They watched several videos according to their preferences: ‘Blippi’ (https://www.youtube.com/c/BlippiEspaÃśol accessed on 4 July 2022), ‘El Reino infantil’ (https://www.youtube.com/@ElReinoInfantil accessed on 4 July 2022), ‘Paw Patrol’ (https://www.youtube.com/@NickJrEspanol accessed on 4 July 2022) and ‘Santiago of the seas’ (https://www.youtube.com/results?sp=mAEB&search_query=santiago+de+los+mares accessed on 4 July 2022).

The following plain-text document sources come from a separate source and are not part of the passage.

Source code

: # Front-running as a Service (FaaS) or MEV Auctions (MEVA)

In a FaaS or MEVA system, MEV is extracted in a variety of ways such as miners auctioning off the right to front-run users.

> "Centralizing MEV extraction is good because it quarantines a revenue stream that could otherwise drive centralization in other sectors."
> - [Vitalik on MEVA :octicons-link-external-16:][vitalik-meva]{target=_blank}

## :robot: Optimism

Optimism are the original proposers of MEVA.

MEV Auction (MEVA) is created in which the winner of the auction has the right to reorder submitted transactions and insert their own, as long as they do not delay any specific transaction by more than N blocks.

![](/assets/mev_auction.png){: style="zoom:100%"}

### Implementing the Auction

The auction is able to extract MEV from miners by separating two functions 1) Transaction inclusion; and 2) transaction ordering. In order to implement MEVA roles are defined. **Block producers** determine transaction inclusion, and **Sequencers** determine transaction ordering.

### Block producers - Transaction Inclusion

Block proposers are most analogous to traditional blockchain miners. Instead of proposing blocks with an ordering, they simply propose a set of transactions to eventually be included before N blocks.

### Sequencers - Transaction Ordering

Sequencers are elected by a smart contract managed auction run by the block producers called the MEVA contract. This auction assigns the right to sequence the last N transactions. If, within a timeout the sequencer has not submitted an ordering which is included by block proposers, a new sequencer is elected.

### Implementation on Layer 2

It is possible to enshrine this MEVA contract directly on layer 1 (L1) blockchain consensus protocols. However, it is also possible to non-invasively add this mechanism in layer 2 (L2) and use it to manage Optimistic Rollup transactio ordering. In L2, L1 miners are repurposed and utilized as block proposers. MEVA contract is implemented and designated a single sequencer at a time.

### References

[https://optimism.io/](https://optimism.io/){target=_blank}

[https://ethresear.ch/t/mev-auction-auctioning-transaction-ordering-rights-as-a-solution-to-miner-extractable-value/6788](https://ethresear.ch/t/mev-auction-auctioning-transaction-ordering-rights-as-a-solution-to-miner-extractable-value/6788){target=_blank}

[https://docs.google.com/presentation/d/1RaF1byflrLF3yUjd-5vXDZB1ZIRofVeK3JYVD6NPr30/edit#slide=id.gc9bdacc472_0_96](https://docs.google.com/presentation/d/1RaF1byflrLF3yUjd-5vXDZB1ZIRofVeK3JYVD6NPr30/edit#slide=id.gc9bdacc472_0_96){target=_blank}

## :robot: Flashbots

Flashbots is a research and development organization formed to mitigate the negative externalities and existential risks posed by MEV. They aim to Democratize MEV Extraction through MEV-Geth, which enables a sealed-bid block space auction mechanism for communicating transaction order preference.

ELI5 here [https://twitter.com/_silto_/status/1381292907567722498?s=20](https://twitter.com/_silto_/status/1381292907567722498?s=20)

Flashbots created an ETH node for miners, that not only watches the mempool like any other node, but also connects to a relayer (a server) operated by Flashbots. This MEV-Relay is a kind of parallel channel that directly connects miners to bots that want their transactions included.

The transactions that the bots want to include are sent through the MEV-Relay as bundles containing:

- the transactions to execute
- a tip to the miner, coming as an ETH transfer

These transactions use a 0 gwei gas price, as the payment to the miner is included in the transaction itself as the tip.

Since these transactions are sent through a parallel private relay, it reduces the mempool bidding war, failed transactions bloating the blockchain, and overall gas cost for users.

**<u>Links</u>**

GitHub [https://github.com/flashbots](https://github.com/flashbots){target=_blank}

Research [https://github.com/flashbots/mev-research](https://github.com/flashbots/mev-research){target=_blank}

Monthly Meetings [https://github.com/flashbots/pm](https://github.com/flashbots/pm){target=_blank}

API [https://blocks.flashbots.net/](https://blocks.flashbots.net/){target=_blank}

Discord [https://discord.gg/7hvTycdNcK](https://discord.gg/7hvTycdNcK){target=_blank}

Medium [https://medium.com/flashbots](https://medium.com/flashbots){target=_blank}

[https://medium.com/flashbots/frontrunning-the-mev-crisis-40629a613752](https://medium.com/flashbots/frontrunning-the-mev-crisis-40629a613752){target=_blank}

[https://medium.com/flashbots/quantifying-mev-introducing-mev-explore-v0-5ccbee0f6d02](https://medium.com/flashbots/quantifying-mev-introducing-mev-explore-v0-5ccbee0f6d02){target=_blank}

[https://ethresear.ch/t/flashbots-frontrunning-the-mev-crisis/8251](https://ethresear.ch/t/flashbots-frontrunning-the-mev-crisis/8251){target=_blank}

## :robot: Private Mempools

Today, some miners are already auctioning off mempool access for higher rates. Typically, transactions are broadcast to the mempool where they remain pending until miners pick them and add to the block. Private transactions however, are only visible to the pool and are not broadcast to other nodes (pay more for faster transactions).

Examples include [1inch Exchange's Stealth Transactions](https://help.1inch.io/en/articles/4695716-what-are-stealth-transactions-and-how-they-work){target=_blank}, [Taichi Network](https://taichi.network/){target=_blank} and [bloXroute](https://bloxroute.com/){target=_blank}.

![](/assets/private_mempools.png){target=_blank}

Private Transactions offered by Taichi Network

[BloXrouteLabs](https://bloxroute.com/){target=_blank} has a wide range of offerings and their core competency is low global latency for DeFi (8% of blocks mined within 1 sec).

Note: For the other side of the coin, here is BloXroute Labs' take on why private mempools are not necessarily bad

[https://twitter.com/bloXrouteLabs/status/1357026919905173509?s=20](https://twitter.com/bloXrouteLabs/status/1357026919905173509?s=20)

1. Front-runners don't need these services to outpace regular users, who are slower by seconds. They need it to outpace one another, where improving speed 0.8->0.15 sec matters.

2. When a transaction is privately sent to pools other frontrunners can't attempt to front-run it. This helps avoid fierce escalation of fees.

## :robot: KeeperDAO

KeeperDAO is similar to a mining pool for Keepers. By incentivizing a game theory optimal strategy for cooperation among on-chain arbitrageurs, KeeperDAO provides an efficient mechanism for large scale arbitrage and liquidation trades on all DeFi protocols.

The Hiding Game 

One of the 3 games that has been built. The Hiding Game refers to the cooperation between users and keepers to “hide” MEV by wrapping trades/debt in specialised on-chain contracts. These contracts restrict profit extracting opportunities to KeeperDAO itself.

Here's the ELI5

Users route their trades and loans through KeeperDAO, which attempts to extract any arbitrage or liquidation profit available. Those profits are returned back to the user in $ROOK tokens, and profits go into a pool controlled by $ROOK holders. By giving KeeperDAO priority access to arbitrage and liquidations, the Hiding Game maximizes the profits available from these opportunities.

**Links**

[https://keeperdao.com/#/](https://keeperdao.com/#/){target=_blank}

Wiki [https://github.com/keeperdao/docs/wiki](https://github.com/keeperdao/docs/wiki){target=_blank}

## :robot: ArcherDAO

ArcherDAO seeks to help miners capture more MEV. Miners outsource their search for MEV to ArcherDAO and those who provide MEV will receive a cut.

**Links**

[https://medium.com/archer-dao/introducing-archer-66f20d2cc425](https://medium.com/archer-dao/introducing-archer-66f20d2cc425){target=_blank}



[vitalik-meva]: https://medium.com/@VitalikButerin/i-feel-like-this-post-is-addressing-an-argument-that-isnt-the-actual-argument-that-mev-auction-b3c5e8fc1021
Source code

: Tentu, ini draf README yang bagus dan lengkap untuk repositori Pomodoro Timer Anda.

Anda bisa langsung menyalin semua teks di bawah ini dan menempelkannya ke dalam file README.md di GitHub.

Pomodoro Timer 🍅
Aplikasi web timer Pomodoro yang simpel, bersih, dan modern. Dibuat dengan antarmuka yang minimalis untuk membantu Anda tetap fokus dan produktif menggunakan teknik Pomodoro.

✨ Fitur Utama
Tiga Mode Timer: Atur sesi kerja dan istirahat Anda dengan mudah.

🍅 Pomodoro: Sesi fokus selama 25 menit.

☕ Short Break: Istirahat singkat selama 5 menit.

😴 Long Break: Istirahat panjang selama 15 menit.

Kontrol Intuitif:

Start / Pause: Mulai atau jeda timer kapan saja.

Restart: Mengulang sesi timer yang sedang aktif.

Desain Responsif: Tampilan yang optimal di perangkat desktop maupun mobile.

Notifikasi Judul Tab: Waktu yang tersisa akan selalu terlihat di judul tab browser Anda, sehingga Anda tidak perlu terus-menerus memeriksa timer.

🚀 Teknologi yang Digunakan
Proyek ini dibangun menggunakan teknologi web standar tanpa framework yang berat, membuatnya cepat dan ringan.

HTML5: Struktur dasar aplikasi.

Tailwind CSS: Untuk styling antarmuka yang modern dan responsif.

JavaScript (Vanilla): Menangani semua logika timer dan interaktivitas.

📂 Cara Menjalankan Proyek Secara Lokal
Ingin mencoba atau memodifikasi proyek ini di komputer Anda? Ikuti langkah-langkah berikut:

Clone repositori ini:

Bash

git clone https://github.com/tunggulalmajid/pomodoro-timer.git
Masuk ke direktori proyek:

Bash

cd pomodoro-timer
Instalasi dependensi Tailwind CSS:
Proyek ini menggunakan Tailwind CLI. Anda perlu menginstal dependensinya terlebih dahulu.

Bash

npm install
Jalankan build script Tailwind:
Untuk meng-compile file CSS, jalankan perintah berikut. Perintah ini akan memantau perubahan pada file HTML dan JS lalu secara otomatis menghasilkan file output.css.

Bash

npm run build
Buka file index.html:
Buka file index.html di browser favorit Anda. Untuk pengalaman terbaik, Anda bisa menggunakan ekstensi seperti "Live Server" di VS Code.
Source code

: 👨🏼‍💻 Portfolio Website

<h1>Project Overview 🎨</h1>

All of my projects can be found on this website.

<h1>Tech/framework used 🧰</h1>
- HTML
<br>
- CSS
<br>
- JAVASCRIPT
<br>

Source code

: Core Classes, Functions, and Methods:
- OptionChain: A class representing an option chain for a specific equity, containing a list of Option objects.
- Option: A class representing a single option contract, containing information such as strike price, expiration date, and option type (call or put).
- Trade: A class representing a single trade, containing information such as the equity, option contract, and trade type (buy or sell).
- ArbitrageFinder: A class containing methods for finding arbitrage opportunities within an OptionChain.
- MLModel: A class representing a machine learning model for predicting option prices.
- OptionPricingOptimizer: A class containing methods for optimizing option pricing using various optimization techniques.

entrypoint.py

Details for building the hardware elements, the firmware, and the mobile application can be downloaded from the following link: https://github.com/aljemoca/Cause-effect-Study-Children-with-CP accessed on 4 July 2022.

2.6. Measurement Variables

This section describes the variables and tools used in this study. Below is the list of quantitative dependent variables.

On the side of the therapist, we have:

• SUS test [21] in its Spanish version to measure the ease of use of the proposed framework.
• Questions Q2 and Q3 of the questionnaire.

On the side of children:

• Reaction time (RT). As explained previously, in the intervention group, RT measures the time elapsed between the platform stopping and the user pressing the button to initiate a new navigation period.
  In the control group, RT measures the time elapsed between the video pausing and the user pressing the button to continue watching it.
• Number of incorrect selections (NIS). It represents the number of additional button presses recorded while the platform is in motion and serves validation purposes. A high value of this variable, consistently maintained over time, suggests that the user is not performing the cause–effect experiment effectively.
  In controls, NIS represents the number of additional button presses while the video is playing.

2.7. Statistical Analysis

• Characterization of dependent variables: Means, standard deviations, normality, and homoscedasticity were assessed. The Shapiro–Wilk test was applied to evaluate normality for each subject, and the Levene test was used to assess variance homogeneity across sessions.
• Pearson Regression: Pearson regression analysis was conducted to identify trends in the dependent variables over the sessions. This parametric method evaluates the linear relationships between variables, determining how well changes in one variable predict changes in another.
• Kruskal–Wallis Test: The Kruskal–Wallis test was employed to analyze statistical differences in the dependent variables across sessions. The significance level for this test was set at 5%, meaning differences were considered statistically significant if the p-value was less than 0.05.
• Sample size estimation, n: The sample size was estimated using Equation (1), based on the confidence level, statistical power, and effect size (ES).
• Number of sessions (Ns). Similar to sample size estimation, the number of sessions (Ns) can be estimated from the slope and residuals of the dependent variables across sessions. The number of sessions is derived as the sample size using Equation (1), where the ES is defined by the slope and residuals.

3. Results

Regarding research question RQ1, therapists believe that using the platform will have a positive impact on children (Q2: 4 out of 5) and will enhance their social capabilities (Q3: 4 out of 5). They also mentioned that the platform should incorporate more sensors, to increase navigation capabilities in more difficult environments, and be compatible with a larger number of wheelchair models (Q1). The last question, Q4, was left blank.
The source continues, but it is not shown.